▶ _Problem details_
Examine the records and identify each line that includes the string "eventmitter". Copy those lines.

▶ _Material to process_
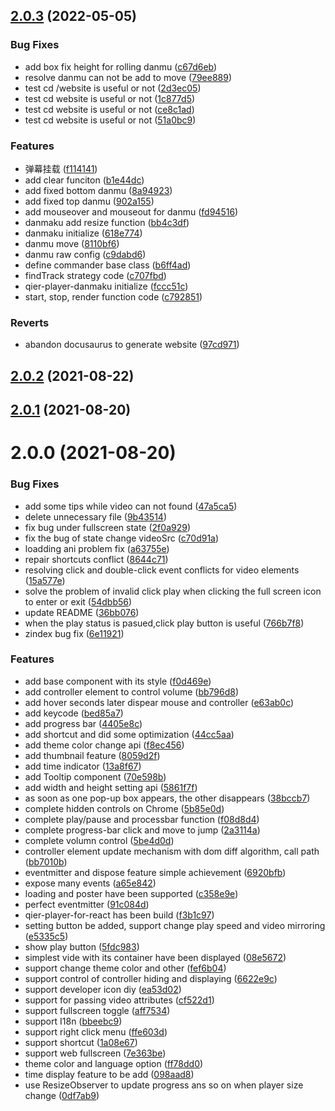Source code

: ## [2.0.3](https://github.com/vortesnail/qier-player/compare/v2.0.2...v2.0.3) (2022-05-05)

### Bug Fixes

- add box fix height for rolling danmu ([c67d6eb](https://github.com/vortesnail/qier-player/commit/c67d6ebe0dcb225421d2a351456223cefc815049))
- resolve danmu can not be add to move ([79ee889](https://github.com/vortesnail/qier-player/commit/79ee88979dee967932a20f07e03e203c5dd9e4c5))
- test cd /website is useful or not ([2d3ec05](https://github.com/vortesnail/qier-player/commit/2d3ec05f28d8093c835fe6bb4429a7242aea3359))
- test cd website is useful or not ([1c877d5](https://github.com/vortesnail/qier-player/commit/1c877d59bcc14cdb16624030a65802e10da716e5))
- test cd website is useful or not ([ce8c1ad](https://github.com/vortesnail/qier-player/commit/ce8c1adf87fe15b09e61c9ec71ca9a9803077ed5))
- test cd website is useful or not ([51a0bc9](https://github.com/vortesnail/qier-player/commit/51a0bc90bda016d8fb95e662363da9e5a961f2e3))

### Features

- 弹幕挂载 ([f114141](https://github.com/vortesnail/qier-player/commit/f114141d6dca6b0553cce8b255aa52b9d4821df5))
- add clear funciton ([b1e44dc](https://github.com/vortesnail/qier-player/commit/b1e44dcb34d5d001510196abdf6e70e378272f0d))
- add fixed bottom danmu ([8a94923](https://github.com/vortesnail/qier-player/commit/8a949234505311f2de9354b44b4cc9dd77b3a5a8))
- add fixed top danmu ([902a155](https://github.com/vortesnail/qier-player/commit/902a15595b61f1943018e054affcd0eca670f59f))
- add mouseover and mouseout for danmu ([fd94516](https://github.com/vortesnail/qier-player/commit/fd94516532b6e733882acfdcbfb68063b5cc5a26))
- danmaku add resize function ([bb4c3df](https://github.com/vortesnail/qier-player/commit/bb4c3df7621b4c6640ca57c1b6d695935de1e527))
- danmaku initialize ([618e774](https://github.com/vortesnail/qier-player/commit/618e774b8df78df054c6df56f9330701d59cd67b))
- danmu move ([8110bf6](https://github.com/vortesnail/qier-player/commit/8110bf6353e2639545f947b62c728ebbc8f6ebd2))
- danmu raw config ([c9dabd6](https://github.com/vortesnail/qier-player/commit/c9dabd63e749eb44a6b93afc46bada083e2a2da7))
- define commander base class ([b6ff4ad](https://github.com/vortesnail/qier-player/commit/b6ff4adbd3ed54f9426ced4c65898772b6064447))
- findTrack strategy code ([c707fbd](https://github.com/vortesnail/qier-player/commit/c707fbd0eb92656b8469b9518f5737591259dd8c))
- qier-player-danmaku initialize ([fccc51c](https://github.com/vortesnail/qier-player/commit/fccc51cec6f8fa342cc4e1a6589b43eb31ff5b33))
- start, stop, render function code ([c792851](https://github.com/vortesnail/qier-player/commit/c7928515d469e323f3129e4b21c33e50e8237536))

### Reverts

- abandon docusaurus to generate website ([97cd971](https://github.com/vortesnail/qier-player/commit/97cd97114ed95f581bcf0745e7c4030c6ec34316))

## [2.0.2](https://github.com/vortesnail/qier-player/compare/v2.0.1...v2.0.2) (2021-08-22)

## [2.0.1](https://github.com/vortesnail/qier-player/compare/v2.0.0...v2.0.1) (2021-08-20)

# 2.0.0 (2021-08-20)

### Bug Fixes

- add some tips while video can not found ([47a5ca5](https://github.com/vortesnail/qier-player/commit/47a5ca55282e2c5269c7b93ed1997162d8447092))
- delete unnecessary file ([9b43514](https://github.com/vortesnail/qier-player/commit/9b43514c6ed68dce57ea3314fec5a59d3ec74fdc))
- fix bug under fullscreen state ([2f0a929](https://github.com/vortesnail/qier-player/commit/2f0a929b433284b5e68598df9dbb630d31fc7cb6))
- fix the bug of state change videoSrc ([c70d91a](https://github.com/vortesnail/qier-player/commit/c70d91a89bb3d549437f711c5813ad589cdaf171))
- loadding ani problem fix ([a63755e](https://github.com/vortesnail/qier-player/commit/a63755e8e1d1b79c65a34a8b79972d8cb431cece))
- repair shortcuts conflict ([8644c71](https://github.com/vortesnail/qier-player/commit/8644c71aaadd1cb5ad3ae5e13c0ee667b76cb50d))
- resolving click and double-click event conflicts for video elements ([15a577e](https://github.com/vortesnail/qier-player/commit/15a577e8d5f66234462ad8d94d0648e129ac230e))
- solve the problem of invalid click play when clicking the full screen icon to enter or exit ([54dbb56](https://github.com/vortesnail/qier-player/commit/54dbb56d4c863138043a9fb14ba88c275bb4876c))
- update README ([36bb076](https://github.com/vortesnail/qier-player/commit/36bb076b57c07e19d016b053fff4711a38c71e88))
- when the play status is pasued,click play button is useful ([766b7f8](https://github.com/vortesnail/qier-player/commit/766b7f8d1bd713d213c3a9fc4f14b9c8e1879608))
- zindex bug fix ([6e11921](https://github.com/vortesnail/qier-player/commit/6e11921871a1d6fd20a1170ef343756a3f05ddad))

### Features

- add base component with its style ([f0d469e](https://github.com/vortesnail/qier-player/commit/f0d469e2eb45f8611913ce259aa3e7c05c642cd4))
- add controller element to control volume ([bb796d8](https://github.com/vortesnail/qier-player/commit/bb796d86c93adac5e3f60cf4bbc47a907d3dfc5a))
- add hover seconds later dispear mouse and controller ([e63ab0c](https://github.com/vortesnail/qier-player/commit/e63ab0cd1f29906ff3ad0f74b1769795baec59e3))
- add keycode ([bed85a7](https://github.com/vortesnail/qier-player/commit/bed85a746474ac35d04c2cd882f7a13a32fd4228))
- add progress bar ([4405e8c](https://github.com/vortesnail/qier-player/commit/4405e8c97e2b9f5eafc317f598a9fe042e8bae4f))
- add shortcut and did some optimization ([44cc5aa](https://github.com/vortesnail/qier-player/commit/44cc5aaf6fbb25b1dd5524ab76ac9b174d2c90d6))
- add theme color change api ([f8ec456](https://github.com/vortesnail/qier-player/commit/f8ec4560d98193c4fbec42c0029e84e870ccf923))
- add thumbnail feature ([8059d2f](https://github.com/vortesnail/qier-player/commit/8059d2f9772cc7df5f393bcb895a4ed612306e36))
- add time indicator ([13a8f67](https://github.com/vortesnail/qier-player/commit/13a8f6708e52ba3399b4df38abdaad2d6d08a547))
- add Tooltip component ([70e598b](https://github.com/vortesnail/qier-player/commit/70e598b306b726f3e9420ff637d7bd2f729e287a))
- add width and height setting api ([5861f7f](https://github.com/vortesnail/qier-player/commit/5861f7f6ba00c69b02e9b0affa461a492f60e408))
- as soon as one pop-up box appears, the other disappears ([38bccb7](https://github.com/vortesnail/qier-player/commit/38bccb7671b4a37b811fb3275362a1a8ca90fc59))
- complete hidden controls on Chrome ([5b85e0d](https://github.com/vortesnail/qier-player/commit/5b85e0d4675d30fdeef7442397610ffdeb893d9d))
- complete play/pause and processbar function ([f08d8d4](https://github.com/vortesnail/qier-player/commit/f08d8d480b8261761079f108da596efaa2624196))
- complete progress-bar click and move to jump ([2a3114a](https://github.com/vortesnail/qier-player/commit/2a3114a7496c49698bdbe7d04251835ac9c589fd))
- complete volumn control ([5be4d0d](https://github.com/vortesnail/qier-player/commit/5be4d0d2ed403231903d534df975e1847b861b4b))
- controller element update mechanism with dom diff algorithm, call path ([bb7010b](https://github.com/vortesnail/qier-player/commit/bb7010bcdceca33720b1c0bd9d7aacaf74456069))
- eventmitter and dispose feature simple achievement ([6920bfb](https://github.com/vortesnail/qier-player/commit/6920bfb9c0cb75c00668527cc32a8945e40c92fb))
- expose many events ([a65e842](https://github.com/vortesnail/qier-player/commit/a65e8428fb641830233067da0fbaf491b0c3c47c))
- loading and poster have been supported ([c358e9e](https://github.com/vortesnail/qier-player/commit/c358e9e789f56eda93f957f619a1ad5a1ad6779f))
- perfect eventmitter ([91c084d](https://github.com/vortesnail/qier-player/commit/91c084d3c8c3421f3cf86b6064ed08aca623f029))
- qier-player-for-react has been build ([f3b1c97](https://github.com/vortesnail/qier-player/commit/f3b1c97a5ce4973d41321f10359bf9a3d0c43dad))
- setting button be added, support change play speed and video mirroring ([e5335c5](https://github.com/vortesnail/qier-player/commit/e5335c57cd8065b6219899a279b3e34933586848))
- show play button ([5fdc983](https://github.com/vortesnail/qier-player/commit/5fdc9832b80f1f6716283cf685ce45bc6cde749c))
- simplest vide with its container have been displayed ([08e5672](https://github.com/vortesnail/qier-player/commit/08e56726922a872a67eb8459d9767ba1d904019f))
- support change theme color and other ([fef6b04](https://github.com/vortesnail/qier-player/commit/fef6b04f64dae46708cf8dd895feaaa658985116))
- support control of controller hiding and displaying ([6622e9c](https://github.com/vortesnail/qier-player/commit/6622e9c8a9de2f630986405692a3bbeb76345ee4))
- support developer icon diy ([ea53d02](https://github.com/vortesnail/qier-player/commit/ea53d02835b6b014fbff6102346181f1ba64d20d))
- support for passing video attributes ([cf522d1](https://github.com/vortesnail/qier-player/commit/cf522d1d3ee71aa28e89a84bfba0c8063d0fc6b0))
- support fullscreen toggle ([aff7534](https://github.com/vortesnail/qier-player/commit/aff75344cf3029fd0fbd2c6cfec915f9d31cc45b))
- support I18n ([bbeebc9](https://github.com/vortesnail/qier-player/commit/bbeebc9b2b97fd077215358f9e4992b5aefe325c))
- support right click menu ([ffe603d](https://github.com/vortesnail/qier-player/commit/ffe603d2866539e8275487af48d904c87e4af6b6))
- support shortcut ([1a08e67](https://github.com/vortesnail/qier-player/commit/1a08e67e11e6a2e9f08f19b48a5c7a6382c60caa))
- support web fullscreen ([7e363be](https://github.com/vortesnail/qier-player/commit/7e363be7117ab6cfbf365ad492a1b8271dc68bc5))
- theme color and language option ([ff78dd0](https://github.com/vortesnail/qier-player/commit/ff78dd0a6b74252e80a3a5fa032d7afc460d8037))
- time display feature to be add ([098aad8](https://github.com/vortesnail/qier-player/commit/098aad89d3b28688902319a4f482b625131e0daf))
- use ResizeObserver to update progress ans so on when player size change ([0df7ab9](https://github.com/vortesnail/qier-player/commit/0df7ab9fa7598aeaed8a08c4a0090ed4f39eb8b9))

▶ _Task solution_
- eventmitter and dispose feature simple achievement ([6920bfb](https://github.com/vortesnail/qier-player/commit/6920bfb9c0cb75c00668527cc32a8945e40c92fb))
- perfect eventmitter ([91c084d](https://github.com/vortesnail/qier-player/commit/91c084d3c8c3421f3cf86b6064ed08aca623f029))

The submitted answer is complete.